-- DATA RECORDS follows --

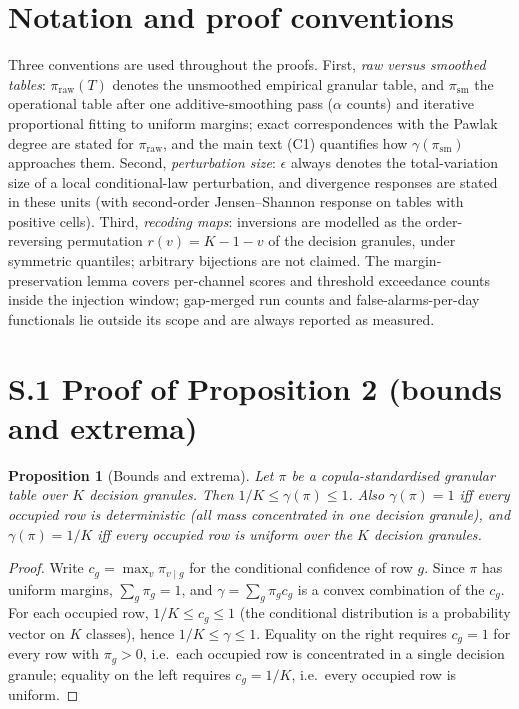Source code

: \documentclass[11pt,a4paper]{article}
\newtheorem*{proposition}{Proposition}
\begin{document}
\section*{Notation and proof conventions}

Three conventions are used throughout the proofs. First, \emph{raw versus
smoothed tables}: $\pi_{\mathrm{raw}}(T)$ denotes the unsmoothed empirical
granular table, and $\pi_{\mathrm{sm}}$ the operational table after one
additive-smoothing pass ($\alpha$ counts) and iterative proportional
fitting to uniform margins; exact correspondences with the Pawlak degree
are stated for $\pi_{\mathrm{raw}}$, and the main text (C1) quantifies how
$\gamma(\pi_{\mathrm{sm}})$ approaches them. Second, \emph{perturbation
size}: $\epsilon$ always denotes the total-variation size of a local
conditional-law perturbation, and divergence responses are stated in
these units (with second-order Jensen--Shannon response on tables with
positive cells). Third, \emph{recoding maps}: inversions are modelled as
the order-reversing permutation $r(v)=K-1-v$ of the decision granules,
under symmetric quantiles; arbitrary bijections are not claimed. The
margin-preservation lemma covers per-channel scores and threshold
exceedance counts inside the injection window; gap-merged run counts and
false-alarms-per-day functionals lie outside its scope and are always
reported as measured.

\section*{S.1 Proof of Proposition 2 (bounds and extrema)}

\begin{proposition}[Bounds and extrema]
Let $\pi$ be a copula-standardised granular table over $K$ decision granules.
Then $1/K \le \gamma(\pi) \le 1$. Also $\gamma(\pi)=1$ iff every occupied
row is deterministic (all mass concentrated in one decision granule), and
$\gamma(\pi)=1/K$ iff every occupied row is uniform over the $K$ decision
granules.
\end{proposition}

\begin{proof}
Write $c_g=\max_v \pi_{v\mid g}$ for the conditional confidence of row $g$.
Since $\pi$ has uniform margins, $\sum_g \pi_g = 1$, and
$\gamma = \sum_g \pi_g c_g$ is a convex combination of the $c_g$. For each
occupied row, $1/K \le c_g \le 1$ (the conditional distribution is a
probability vector on $K$ classes), hence $1/K \le \gamma \le 1$. Equality on
the right requires $c_g=1$ for every row with $\pi_g>0$, i.e.\ each occupied
row is concentrated in a single decision granule; equality on the left
requires $c_g = 1/K$, i.e.\ every occupied row is uniform.
\end{proof}
\end{document}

-- DATA RECORDS concluded --

EXERCISE DETAILS: Return, with no change at all, every line in the entries above from the line containing "are modelled as" through the line containing "row is concentrated".

THE ANSWER:
positive cells). Third, \emph{recoding maps}: inversions are modelled as
the order-reversing permutation $r(v)=K-1-v$ of the decision granules,
under symmetric quantiles; arbitrary bijections are not claimed. The
margin-preservation lemma covers per-channel scores and threshold
exceedance counts inside the injection window; gap-merged run counts and
false-alarms-per-day functionals lie outside its scope and are always
reported as measured.

\section*{S.1 Proof of Proposition 2 (bounds and extrema)}

\begin{proposition}[Bounds and extrema]
Let $\pi$ be a copula-standardised granular table over $K$ decision granules.
Then $1/K \le \gamma(\pi) \le 1$. Also $\gamma(\pi)=1$ iff every occupied
row is deterministic (all mass concentrated in one decision granule), and
$\gamma(\pi)=1/K$ iff every occupied row is uniform over the $K$ decision
granules.
\end{proposition}

\begin{proof}
Write $c_g=\max_v \pi_{v\mid g}$ for the conditional confidence of row $g$.
Since $\pi$ has uniform margins, $\sum_g \pi_g = 1$, and
$\gamma = \sum_g \pi_g c_g$ is a convex combination of the $c_g$. For each
occupied row, $1/K \le c_g \le 1$ (the conditional distribution is a
probability vector on $K$ classes), hence $1/K \le \gamma \le 1$. Equality on
the right requires $c_g=1$ for every row with $\pi_g>0$, i.e.\ each occupied
row is concentrated in a single decision granule; equality on the left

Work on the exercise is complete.